QUÉ PEDIMOS CUANDO PEDIMOS “HÁGASE TU VOLUNTAD”

a) Pedimos la santificación de todos los cristianos, pues “ésta es la voluntad de Dios: vuestra santificación, que os apartéis de la impureza, que cada uno trate su cuerpo con santidad y respeto, no dominado por la pasión, como hacen los gentiles que no conocen a Dios” (1Ts 4, 3-5). Pedimos la purificación de nuestra vida del mal, para que, a semejanza de la vida celeste, también se cumpla sin impedimento alguno en nosotros la voluntad de Dios. Como si se dijese: “del mismo modo que tu voluntad es cumplida por los tronos, principados, potestades, dominaciones y por todo el ejército sobrehumano, sin que la malicia ni el vicio impidan la práctica del bien, así se realice y perfecciones en nosotros el bien, para que, alejada toda perversidad y maldad, se cumpla en nosotros siempre su voluntad” (San Gregorio de Nisa). «Pedimos que nos conceda apartarnos de las obras de la carne, a saber, “fornicación, impureza, libertinaje, idolatría, hechicería, enemistades, discordia, envidia, cólera, ambiciones, divisiones, disensiones, rivalidades, borracheras, orgías y cosas por el estilo. Y os prevengo, como ya os previne, que quienes hacen estas cosas no heredarán el reino de Dios” (Ga 5, 19-21). Pedimos, pues, a Dios que no nos abandone a los deseos de los sentidos, a nuestra concupiscencia y fragilidad, sino que rija y modele nuestra voluntad en plena conformidad con la suya», recuerda el Catecismo de Trento. Pedimos la victoria en el combate espiritual. No prescribe que las pasiones no se levanten más, sino que no nos modelemos según lo que se disolverá con la subsistencia de este mundo, sino que luche contra los eventos (…) que pueden caer en pensamientos contrarios a Dios y separar nuestro corazón de querer el bien (Teodoro de Mopsuestia). 

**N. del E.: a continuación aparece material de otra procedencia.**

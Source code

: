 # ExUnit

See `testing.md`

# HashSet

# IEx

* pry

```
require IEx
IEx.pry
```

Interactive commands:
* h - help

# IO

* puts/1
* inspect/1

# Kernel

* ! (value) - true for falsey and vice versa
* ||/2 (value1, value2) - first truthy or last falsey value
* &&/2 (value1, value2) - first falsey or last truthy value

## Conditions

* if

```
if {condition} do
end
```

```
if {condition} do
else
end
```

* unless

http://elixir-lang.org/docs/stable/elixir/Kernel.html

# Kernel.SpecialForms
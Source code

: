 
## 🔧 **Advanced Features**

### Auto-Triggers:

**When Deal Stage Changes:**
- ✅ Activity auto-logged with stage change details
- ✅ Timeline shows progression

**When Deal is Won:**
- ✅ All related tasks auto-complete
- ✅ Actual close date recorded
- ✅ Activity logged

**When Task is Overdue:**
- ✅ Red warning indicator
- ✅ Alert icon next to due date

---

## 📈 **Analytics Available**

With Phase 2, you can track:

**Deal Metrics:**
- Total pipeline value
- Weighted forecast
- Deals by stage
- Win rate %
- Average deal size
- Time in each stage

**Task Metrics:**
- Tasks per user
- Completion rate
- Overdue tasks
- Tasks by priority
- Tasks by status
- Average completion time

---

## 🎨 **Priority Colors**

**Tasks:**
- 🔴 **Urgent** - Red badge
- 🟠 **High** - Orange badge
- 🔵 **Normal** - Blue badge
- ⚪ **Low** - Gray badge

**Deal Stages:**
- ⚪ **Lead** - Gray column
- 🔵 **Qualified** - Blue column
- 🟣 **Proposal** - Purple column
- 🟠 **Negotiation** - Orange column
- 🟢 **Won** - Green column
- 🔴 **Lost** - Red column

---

b) Pedimos la salvación de todos los hombres, porque Dios quiere que “todos los hombres se salven y lleguen al conocimiento de la verdad” (1Tm 2, 4). «La salud del alma consiste en el cumplimiento de la voluntad divina, así como la enfermedad mortal del alma consiste en alejarse de ella. Y puesto que nos habíamos enfermado, abandonando la buena casa del paraíso al tomar el veneno de la desobediencia, que hundió a nuestra naturaleza en una enfermedad letal, vino el verdadero médico, y curó el mal con el antídoto medicinal: uniendo con la voluntad divina a quienes se habían alejado de ella. Las palabras de la oración curan, en efecto, la enfermedad del alma» (San Gregorio de Nisa). Pedimos por la conversión de todos los hombres, pues al pedir “en la tierra como en el cielo”, pedimos que en aquellos hombres que son “tierra” (es decir, que viven apartados de Dios), se cumpla la voluntad de Dios, de suerte que aquella tierra se convierta en “cielo”, y así ya no haya más tierra, sino que todo se convierta en cielo (Orígenes).

c) Pedimos por nuestros enemigos, pues «la Iglesia es el cielo y los enemigos de la Iglesia son la tierra. ¿Qué significa, pues, “hágase tu voluntad en la tierra como en el cielo?” Que nuestros enemigos crean, como también nosotros creemos en ti, y se tornen amigos, y cesen las enemistades. Ellos son la tierra, por eso nos son contrarios; ¡háganse cielo!, y estarán con nosotros» (San Agustín).